[Saved entries]
-- -- --

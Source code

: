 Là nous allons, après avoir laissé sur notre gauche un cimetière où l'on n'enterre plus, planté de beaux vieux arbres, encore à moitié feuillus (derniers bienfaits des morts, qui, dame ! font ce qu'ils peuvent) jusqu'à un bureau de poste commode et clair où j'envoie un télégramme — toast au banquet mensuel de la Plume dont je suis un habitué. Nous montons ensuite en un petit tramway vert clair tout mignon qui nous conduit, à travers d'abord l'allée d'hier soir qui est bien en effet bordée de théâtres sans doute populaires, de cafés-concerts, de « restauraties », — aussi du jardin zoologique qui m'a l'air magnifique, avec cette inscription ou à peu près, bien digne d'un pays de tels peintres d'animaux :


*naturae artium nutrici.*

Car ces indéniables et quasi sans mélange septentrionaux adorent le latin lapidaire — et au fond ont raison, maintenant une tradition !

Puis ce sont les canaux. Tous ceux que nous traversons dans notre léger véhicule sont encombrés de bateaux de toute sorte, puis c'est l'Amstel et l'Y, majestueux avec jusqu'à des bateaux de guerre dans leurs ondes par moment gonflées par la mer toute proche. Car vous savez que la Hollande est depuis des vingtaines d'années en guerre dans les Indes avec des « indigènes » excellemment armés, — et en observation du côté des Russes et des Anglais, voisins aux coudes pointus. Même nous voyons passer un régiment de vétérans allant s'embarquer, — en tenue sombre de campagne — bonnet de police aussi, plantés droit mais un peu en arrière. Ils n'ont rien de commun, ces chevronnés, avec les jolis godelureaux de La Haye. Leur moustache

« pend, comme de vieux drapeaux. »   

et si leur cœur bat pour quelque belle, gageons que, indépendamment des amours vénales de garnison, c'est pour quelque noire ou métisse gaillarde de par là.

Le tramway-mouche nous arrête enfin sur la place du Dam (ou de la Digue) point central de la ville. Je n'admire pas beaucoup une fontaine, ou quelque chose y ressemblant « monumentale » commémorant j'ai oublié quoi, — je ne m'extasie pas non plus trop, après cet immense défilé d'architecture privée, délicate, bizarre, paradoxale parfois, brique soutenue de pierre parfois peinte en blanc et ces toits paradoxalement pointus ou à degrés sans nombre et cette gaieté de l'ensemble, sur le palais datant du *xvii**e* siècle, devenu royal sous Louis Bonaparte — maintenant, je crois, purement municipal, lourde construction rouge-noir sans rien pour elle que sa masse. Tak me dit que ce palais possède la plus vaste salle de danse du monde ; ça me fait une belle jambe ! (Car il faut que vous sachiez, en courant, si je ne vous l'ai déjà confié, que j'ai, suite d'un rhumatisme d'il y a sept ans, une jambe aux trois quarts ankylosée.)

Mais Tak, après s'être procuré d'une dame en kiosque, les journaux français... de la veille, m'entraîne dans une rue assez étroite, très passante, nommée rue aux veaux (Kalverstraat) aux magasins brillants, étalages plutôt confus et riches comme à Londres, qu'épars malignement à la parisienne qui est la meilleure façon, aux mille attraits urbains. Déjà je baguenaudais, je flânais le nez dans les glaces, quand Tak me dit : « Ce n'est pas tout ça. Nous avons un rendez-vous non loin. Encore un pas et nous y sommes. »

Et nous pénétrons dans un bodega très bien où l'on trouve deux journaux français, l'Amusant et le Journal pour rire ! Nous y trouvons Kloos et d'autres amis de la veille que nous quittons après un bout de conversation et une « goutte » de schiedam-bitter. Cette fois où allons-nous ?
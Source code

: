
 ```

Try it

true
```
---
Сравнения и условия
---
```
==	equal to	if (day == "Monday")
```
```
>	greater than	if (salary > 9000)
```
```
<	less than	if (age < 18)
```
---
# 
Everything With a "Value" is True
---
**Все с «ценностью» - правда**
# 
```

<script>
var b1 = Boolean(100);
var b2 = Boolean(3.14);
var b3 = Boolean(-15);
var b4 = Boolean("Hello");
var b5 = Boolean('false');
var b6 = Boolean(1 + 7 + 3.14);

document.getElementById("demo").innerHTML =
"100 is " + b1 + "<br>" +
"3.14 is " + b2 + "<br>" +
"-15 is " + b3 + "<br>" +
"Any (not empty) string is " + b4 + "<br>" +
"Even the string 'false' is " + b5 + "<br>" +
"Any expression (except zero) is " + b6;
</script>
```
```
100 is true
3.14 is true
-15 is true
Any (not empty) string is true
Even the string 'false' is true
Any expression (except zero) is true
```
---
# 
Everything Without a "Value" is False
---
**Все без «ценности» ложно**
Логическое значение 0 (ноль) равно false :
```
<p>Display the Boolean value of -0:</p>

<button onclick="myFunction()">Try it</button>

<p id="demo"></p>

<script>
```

-- -- --

▸ **What to do**: Your response should contain each line of the entries above that holds the string "Everything".

▸ **Task solution**:
Everything With a "Value" is True
Everything Without a "Value" is False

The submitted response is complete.